Calgary-based Attabotics has raised US$50 million from Ontario Teachers’ Pension Plan’s Teachers Innovation Platform and tech conglomerate Honeywell, a previous backer. The company’s fulfillment system figures out where in its inventory tower to store items using machine learning, then uses shuttling robots to retrieve them for shipping as needed.
Demand increased significantly during the pandemic, as consumers bought more of everything online. “Our phones are blowing up,” CEO Scott Gravelle told The Logic in an early April interview, adding that inbound inquiries had tripled. “The future came fast for a lot of companies.”
Grocers and consumer packaged goods companies have seen a particular increase in online demand during the pandemic. “We’re seeing numbers now in 2020 that we were expecting to see in 2025,” Gravelle said. The uptick has also benefited e-commerce platforms like Shopify.
Attabotics makes its robots and the frames they run around in Calgary, then assembles the systems for customers on site; projects typically take six to nine months. Current installations include a California warehouse that department-store chain Nordstrom uses to dispatch online orders and restock local stores. The company also has a recent contract with “Canada’s largest retailer,” a business with multiple banners Gravelle said he can’t name due to a non-disclosure agreement.
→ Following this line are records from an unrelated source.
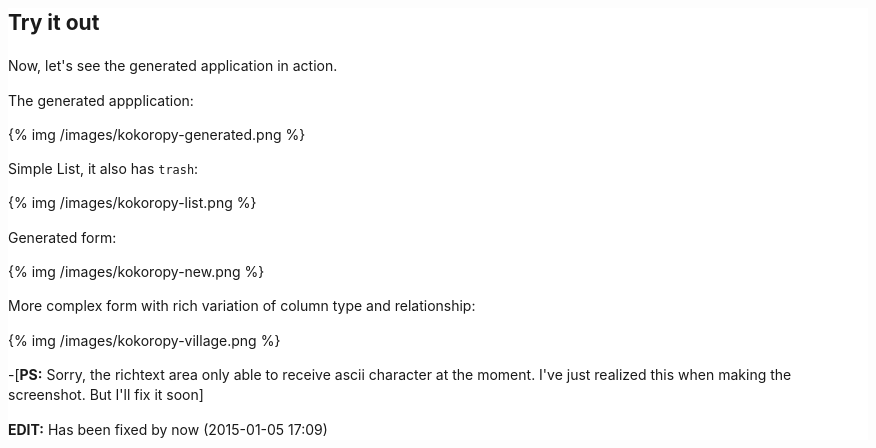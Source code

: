 Try it out
----------

Now, let's see the generated application in action.

The generated appplication:

{% img /images/kokoropy-generated.png %}


Simple List, it also has `trash`:

{% img /images/kokoropy-list.png %}


Generated form:

{% img /images/kokoropy-new.png %}


More complex form with rich variation of column type and relationship:

{% img /images/kokoropy-village.png %}


-[__PS:__ Sorry, the richtext area only able to receive ascii character at the moment. I've just realized this when making the screenshot. But I'll fix it soon]

__EDIT:__ Has been fixed by now (2015-01-05 17:09)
Tuesday’s announcement comes just over a year after Attabotics’ US$25-million Series B raise. Since then, its staff has more than doubled to just over 230, with the majority in R&D and engineering. The next task is to set up a network of micro-fulfillment sites servicing multiple smaller retailers. It’s akin to what Amazon’s fulfillment service does for merchants, except consumers won’t order from a centralized marketplace and the boxes won’t have Attabotics’ name on them.
Customers would rent space in the robotic towers and pay per transaction, opening up the business to companies without the capital to buy a whole system for themselves. Gravelle said Attabotics is talking to large warehouse real estate companies, mall owners and even existing big-box stores about providing the space for these facilities. “We want to be within a 15-minute drive of the consumer,” he said.